>>>

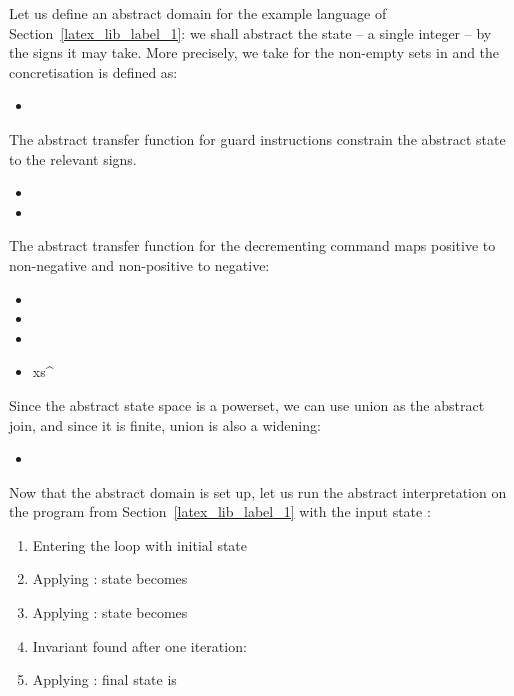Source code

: \documentclass[]{llncs}
\begin{document}
\begin{example}
    Let us define an abstract domain for the example language of Section~\ref{latex_lib_label_1}: we shall abstract the state -- a single integer -- by the signs it may take. More precisely, we take for  the non-empty sets in  and the concretisation is defined as:
    \begin{itemize}
      \item 
    \end{itemize}
    The abstract transfer function for guard instructions constrain the abstract state to the relevant signs.
    \begin{itemize}
      \item 
      \item 
    \end{itemize}
    The abstract transfer function for the decrementing command maps positive to non-negative and non-positive to negative:
    \begin{itemize}
      \item 
      \item 
      \item 
      \item x{s}^{\sharp }
    \end{itemize}
    Since the abstract state space is a powerset, we can use union as the abstract join, and since it is finite, union is also a widening:
    \begin{itemize}
      \item 
    \end{itemize}
\par
Now that the abstract domain is set up, let us run the abstract interpretation on the program  from Section~\ref{latex_lib_label_1} with the input state :
    \begin{enumerate}
      \item Entering the loop with initial state 
      \item Applying : state becomes 
      \item Applying : state becomes 
      \item Invariant found after one iteration: 
      \item Applying : final state is 
    \end{enumerate}
  \end{example}
\par
\end{document}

<<<

• [Problem requirements]
Please give the entries again word for word, without any pictures.

• [Solution below]
Source code

: \documentclass[]{llncs}
\begin{document}
\begin{example}
    Let us define an abstract domain for the example language of Section~\ref{latex_lib_label_1}: we shall abstract the state -- a single integer -- by the signs it may take. More precisely, we take for  the non-empty sets in  and the concretisation is defined as:
    \begin{itemize}
      \item 
    \end{itemize}
    The abstract transfer function for guard instructions constrain the abstract state to the relevant signs.
    \begin{itemize}
      \item 
      \item 
    \end{itemize}
    The abstract transfer function for the decrementing command maps positive to non-negative and non-positive to negative:
    \begin{itemize}
      \item 
      \item 
      \item 
      \item x{s}^{\sharp }
    \end{itemize}
    Since the abstract state space is a powerset, we can use union as the abstract join, and since it is finite, union is also a widening:
    \begin{itemize}
      \item 
    \end{itemize}
\par
Now that the abstract domain is set up, let us run the abstract interpretation on the program  from Section~\ref{latex_lib_label_1} with the input state :
    \begin{enumerate}
      \item Entering the loop with initial state 
      \item Applying : state becomes 
      \item Applying : state becomes 
      \item Invariant found after one iteration: 
      \item Applying : final state is 
    \end{enumerate}
  \end{example}
\par
\end{document}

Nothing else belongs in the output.